# It exists: Rondo/Brice Defiant 7 string



## LordCashew (Jul 29, 2015)

Brice Defiant 735 Nat Bubinga - RondoMusic.com







Looks alright for $600.


----------



## elkinz (Jul 29, 2015)

pretty sweet design actually. 

I love the little sparkle on the top left corner of the neck pup  hahaha


----------



## HanSulu (Jul 29, 2015)

Seen this late last night, I'm not a bassist but this sure makes me want to become one haha


----------



## HeHasTheJazzHands (Jul 29, 2015)

Body shape really works. Starting to realize how it looks like a more abstract Jazz bass.


----------



## punisher911 (Jul 31, 2015)

Where is this listed in the site. I can only find it using your link... Man I wish it was multiscale!! Wonder how the 35" works with the C and F?


----------



## LordCashew (Jul 31, 2015)

punisher911 said:


> Where is this listed in the site. I can only find it using your link...



I can't find it on the site either. I was thinking maybe it had sold out, but after I tried to add some to my cart the site said there is only one left. Maybe it's a prototype? I got the link via email since I'm on Rondo's mailing list - it's possible that Kurt figures one of us on the list (which includes many SSO members) will buy it. He's probably right.



punisher911 said:


> Man I wish it was multiscale!! Wonder how the 35" works with the C and F?



Agree. Multiscale would be awesome, and he could do it. But this is a huge step IMO. The basses are catching up to the guitars in terms of scale options and now string count. He's already got multiscale 5 strings as well as standard scale 6 and 7 strings. Now it would be awesome if he could do a semi-custom Defiant run similar to the Intrepid/Interceptor runs, making different scale/string count/finish combinations available. If I was in the market for a new bass I would be seriously interested in something like that, provided the quality was comparable to Agile guitars.

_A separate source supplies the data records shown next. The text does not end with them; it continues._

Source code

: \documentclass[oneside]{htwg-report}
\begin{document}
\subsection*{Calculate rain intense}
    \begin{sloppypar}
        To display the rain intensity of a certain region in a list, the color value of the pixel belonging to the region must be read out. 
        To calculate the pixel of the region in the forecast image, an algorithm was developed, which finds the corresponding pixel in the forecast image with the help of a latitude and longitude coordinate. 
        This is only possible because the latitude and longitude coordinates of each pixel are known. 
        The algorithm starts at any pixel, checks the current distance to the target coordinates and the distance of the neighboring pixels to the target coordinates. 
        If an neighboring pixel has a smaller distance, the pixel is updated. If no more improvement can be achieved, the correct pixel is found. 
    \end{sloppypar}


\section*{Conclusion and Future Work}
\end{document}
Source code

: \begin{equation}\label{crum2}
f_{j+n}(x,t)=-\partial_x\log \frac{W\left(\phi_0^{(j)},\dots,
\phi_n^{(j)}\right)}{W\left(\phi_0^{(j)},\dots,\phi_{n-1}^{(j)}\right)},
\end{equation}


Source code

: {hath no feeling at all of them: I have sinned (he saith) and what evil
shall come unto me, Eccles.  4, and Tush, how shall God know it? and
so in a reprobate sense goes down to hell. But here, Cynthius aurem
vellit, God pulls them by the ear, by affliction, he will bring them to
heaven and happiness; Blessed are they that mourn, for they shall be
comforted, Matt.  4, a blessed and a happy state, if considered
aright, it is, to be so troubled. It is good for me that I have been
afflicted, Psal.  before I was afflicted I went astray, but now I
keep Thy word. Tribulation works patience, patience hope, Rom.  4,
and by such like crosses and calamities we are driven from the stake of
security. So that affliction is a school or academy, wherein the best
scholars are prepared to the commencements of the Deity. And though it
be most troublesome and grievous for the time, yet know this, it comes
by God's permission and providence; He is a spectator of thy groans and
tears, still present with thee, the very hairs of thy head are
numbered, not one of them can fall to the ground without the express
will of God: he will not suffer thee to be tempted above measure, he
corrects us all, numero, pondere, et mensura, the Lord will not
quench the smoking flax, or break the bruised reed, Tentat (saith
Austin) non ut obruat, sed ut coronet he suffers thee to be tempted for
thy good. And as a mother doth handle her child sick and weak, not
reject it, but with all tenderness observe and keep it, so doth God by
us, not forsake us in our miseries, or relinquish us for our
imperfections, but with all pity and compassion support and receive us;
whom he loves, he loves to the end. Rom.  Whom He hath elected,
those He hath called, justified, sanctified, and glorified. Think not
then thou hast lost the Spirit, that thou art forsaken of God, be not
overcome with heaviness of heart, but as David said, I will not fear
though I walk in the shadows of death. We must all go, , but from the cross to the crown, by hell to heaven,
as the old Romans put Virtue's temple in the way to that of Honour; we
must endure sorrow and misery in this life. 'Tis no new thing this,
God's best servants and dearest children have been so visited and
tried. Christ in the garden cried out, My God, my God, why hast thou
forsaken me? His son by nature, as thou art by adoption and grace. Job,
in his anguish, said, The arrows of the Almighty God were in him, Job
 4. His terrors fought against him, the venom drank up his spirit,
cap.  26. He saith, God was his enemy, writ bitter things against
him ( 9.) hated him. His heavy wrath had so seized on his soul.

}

In regards to the the 35" scale on the high strings, I find a high C to be perfectly acceptable on my 35" sixes with the right strings. With the wrong strings, it can be really pingy. The F might be a different story as it's apparently pretty hard to make a wound string that will hold that pitch even at 34". I think with a 35" scale we're stuck with plain strings. I've messed around with a BTB7 with a plain F and while though it definitely _felt_ different I didn't notice a jarring difference in tone compared to the other strings.


----------



## Konfyouzd (Jul 31, 2015)

WHAT??


----------



## Systolic (Jul 31, 2015)

This really should be a fanned fret bass.


----------



## iron blast (Sep 24, 2015)

Step in the right direction finally


----------



## The Omega Cluster (Sep 24, 2015)

Sexy as hell and also insanely cheap!


----------



## Konfyouzd (Sep 24, 2015)

Systolic said:


> This really should be a fanned fret bass.



Straight frets on a 7 string bass really isn't that bad. I have one @ 35". It's tuned to E0 with no problems. Next step 8 strings, right? 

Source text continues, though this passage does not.